● **TRY IT**
Only a number is wanted: the count of lines in this listing that contain "evaluate".
· · · · ·
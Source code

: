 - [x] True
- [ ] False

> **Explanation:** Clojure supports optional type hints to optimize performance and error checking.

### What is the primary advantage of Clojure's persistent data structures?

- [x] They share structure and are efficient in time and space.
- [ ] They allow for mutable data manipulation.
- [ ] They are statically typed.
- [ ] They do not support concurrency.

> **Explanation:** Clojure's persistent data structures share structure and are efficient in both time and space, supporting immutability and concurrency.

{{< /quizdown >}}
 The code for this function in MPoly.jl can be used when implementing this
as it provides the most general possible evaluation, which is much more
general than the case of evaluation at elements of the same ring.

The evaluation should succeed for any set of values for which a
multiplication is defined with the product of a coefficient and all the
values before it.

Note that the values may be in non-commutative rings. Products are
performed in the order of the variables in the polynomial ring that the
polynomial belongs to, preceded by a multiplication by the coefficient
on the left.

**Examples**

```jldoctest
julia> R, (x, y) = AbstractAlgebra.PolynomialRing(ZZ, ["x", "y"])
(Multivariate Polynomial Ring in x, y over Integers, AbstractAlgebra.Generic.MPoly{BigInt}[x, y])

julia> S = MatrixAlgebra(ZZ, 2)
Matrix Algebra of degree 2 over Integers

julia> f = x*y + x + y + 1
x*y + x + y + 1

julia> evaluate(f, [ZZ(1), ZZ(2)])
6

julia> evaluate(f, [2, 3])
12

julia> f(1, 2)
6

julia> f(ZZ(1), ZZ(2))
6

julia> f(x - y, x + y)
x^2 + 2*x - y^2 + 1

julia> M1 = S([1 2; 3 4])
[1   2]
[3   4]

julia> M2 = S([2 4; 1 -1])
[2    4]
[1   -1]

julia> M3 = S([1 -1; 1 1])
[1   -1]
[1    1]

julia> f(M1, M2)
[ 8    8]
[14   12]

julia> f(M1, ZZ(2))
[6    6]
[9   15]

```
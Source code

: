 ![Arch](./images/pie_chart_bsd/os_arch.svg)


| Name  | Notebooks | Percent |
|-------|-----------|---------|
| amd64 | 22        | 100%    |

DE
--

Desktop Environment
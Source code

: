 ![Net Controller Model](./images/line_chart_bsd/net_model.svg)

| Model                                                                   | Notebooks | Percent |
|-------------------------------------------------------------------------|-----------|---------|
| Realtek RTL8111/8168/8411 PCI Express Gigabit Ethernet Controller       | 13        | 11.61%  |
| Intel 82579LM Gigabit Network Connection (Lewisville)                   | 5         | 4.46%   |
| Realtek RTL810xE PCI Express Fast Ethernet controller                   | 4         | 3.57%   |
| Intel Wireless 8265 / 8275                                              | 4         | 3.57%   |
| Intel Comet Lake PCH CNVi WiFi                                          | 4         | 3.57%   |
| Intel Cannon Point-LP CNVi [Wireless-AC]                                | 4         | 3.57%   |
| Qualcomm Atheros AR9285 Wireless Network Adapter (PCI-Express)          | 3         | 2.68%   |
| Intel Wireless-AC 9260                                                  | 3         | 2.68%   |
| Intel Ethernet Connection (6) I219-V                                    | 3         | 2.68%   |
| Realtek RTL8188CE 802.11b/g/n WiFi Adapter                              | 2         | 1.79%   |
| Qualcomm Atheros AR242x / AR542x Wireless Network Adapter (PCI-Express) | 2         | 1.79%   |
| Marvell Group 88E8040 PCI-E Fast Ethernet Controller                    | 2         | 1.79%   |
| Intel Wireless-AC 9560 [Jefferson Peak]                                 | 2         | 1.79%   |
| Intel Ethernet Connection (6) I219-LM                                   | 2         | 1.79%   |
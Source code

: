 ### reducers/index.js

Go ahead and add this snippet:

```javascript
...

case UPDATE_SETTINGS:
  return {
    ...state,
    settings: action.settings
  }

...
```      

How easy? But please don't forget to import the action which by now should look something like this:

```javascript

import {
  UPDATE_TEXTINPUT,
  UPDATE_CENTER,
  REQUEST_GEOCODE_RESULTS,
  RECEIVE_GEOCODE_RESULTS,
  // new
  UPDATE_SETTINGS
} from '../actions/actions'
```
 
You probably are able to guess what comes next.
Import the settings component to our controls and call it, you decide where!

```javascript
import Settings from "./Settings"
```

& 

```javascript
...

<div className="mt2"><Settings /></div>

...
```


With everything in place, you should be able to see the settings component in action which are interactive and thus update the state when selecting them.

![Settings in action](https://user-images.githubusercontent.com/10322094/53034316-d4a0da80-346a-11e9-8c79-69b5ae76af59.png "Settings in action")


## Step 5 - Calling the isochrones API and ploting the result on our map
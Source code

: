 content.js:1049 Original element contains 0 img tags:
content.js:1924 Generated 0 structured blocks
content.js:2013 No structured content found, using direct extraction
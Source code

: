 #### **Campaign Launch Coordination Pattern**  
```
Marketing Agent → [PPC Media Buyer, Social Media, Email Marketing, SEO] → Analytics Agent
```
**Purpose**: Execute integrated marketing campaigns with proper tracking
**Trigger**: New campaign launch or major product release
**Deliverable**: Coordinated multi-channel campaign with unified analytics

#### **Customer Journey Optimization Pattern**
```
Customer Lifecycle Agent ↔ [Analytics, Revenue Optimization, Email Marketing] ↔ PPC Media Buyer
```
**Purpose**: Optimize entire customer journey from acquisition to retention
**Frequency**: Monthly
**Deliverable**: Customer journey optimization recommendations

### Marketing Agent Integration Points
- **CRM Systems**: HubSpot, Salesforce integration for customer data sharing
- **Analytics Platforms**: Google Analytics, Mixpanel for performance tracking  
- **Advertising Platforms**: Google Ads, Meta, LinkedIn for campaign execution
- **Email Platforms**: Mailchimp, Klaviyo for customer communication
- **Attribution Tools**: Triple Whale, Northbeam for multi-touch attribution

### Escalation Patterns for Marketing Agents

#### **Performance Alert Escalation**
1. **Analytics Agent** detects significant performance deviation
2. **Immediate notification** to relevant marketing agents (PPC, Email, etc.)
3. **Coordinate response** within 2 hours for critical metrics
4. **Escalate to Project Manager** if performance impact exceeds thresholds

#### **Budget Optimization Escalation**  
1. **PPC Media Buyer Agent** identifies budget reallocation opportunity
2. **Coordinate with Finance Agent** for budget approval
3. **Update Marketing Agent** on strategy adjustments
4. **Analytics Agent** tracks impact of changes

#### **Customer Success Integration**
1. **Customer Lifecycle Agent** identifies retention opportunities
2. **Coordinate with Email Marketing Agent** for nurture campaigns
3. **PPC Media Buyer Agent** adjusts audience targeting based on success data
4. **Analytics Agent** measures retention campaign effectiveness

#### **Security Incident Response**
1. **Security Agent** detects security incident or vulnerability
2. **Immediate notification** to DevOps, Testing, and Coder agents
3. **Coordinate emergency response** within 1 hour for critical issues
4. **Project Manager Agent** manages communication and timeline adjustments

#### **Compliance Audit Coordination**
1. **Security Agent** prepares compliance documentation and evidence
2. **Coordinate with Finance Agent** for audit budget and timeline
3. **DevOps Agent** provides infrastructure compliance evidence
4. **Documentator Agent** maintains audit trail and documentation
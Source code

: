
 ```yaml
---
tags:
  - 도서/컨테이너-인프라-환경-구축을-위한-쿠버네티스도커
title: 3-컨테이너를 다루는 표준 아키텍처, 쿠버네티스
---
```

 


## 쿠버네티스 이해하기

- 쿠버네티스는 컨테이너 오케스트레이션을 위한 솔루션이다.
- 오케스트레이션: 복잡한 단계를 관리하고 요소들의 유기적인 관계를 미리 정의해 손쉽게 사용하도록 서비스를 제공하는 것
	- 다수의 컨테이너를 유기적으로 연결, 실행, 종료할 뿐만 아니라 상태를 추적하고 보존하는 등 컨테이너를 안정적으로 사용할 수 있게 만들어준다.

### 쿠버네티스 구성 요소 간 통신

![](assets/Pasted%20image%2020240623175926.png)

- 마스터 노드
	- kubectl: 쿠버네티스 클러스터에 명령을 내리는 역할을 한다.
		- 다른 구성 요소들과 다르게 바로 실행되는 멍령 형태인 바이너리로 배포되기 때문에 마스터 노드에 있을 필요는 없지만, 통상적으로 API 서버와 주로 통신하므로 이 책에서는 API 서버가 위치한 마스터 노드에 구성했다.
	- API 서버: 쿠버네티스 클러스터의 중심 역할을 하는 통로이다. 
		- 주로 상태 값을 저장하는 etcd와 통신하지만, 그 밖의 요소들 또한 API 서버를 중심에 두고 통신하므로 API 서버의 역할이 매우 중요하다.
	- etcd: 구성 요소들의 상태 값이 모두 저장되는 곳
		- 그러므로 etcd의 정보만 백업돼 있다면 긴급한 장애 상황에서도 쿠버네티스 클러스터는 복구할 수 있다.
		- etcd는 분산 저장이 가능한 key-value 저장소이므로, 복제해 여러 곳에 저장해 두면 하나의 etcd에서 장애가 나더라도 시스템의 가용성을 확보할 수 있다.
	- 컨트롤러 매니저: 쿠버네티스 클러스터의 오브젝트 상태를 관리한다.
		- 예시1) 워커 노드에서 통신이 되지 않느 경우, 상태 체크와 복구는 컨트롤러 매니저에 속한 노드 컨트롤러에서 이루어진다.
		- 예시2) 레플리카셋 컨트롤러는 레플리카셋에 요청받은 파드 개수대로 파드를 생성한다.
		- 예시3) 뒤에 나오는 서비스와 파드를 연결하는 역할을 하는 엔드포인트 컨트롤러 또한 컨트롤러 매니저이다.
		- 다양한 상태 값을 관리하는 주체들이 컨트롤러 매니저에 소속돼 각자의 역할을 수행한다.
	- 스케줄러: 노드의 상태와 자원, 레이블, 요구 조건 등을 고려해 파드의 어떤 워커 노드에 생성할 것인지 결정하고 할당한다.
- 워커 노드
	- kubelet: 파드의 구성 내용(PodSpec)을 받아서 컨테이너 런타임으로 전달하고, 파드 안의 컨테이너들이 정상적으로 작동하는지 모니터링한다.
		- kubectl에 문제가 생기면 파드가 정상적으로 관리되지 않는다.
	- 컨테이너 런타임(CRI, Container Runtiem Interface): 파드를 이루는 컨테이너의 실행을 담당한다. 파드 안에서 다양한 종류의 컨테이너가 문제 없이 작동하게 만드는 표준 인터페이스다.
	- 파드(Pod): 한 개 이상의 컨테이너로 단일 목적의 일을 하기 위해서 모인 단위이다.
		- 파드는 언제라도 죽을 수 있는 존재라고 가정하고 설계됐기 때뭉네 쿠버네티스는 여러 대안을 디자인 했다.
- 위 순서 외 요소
· · · · ·
● **TASK RESULT**
2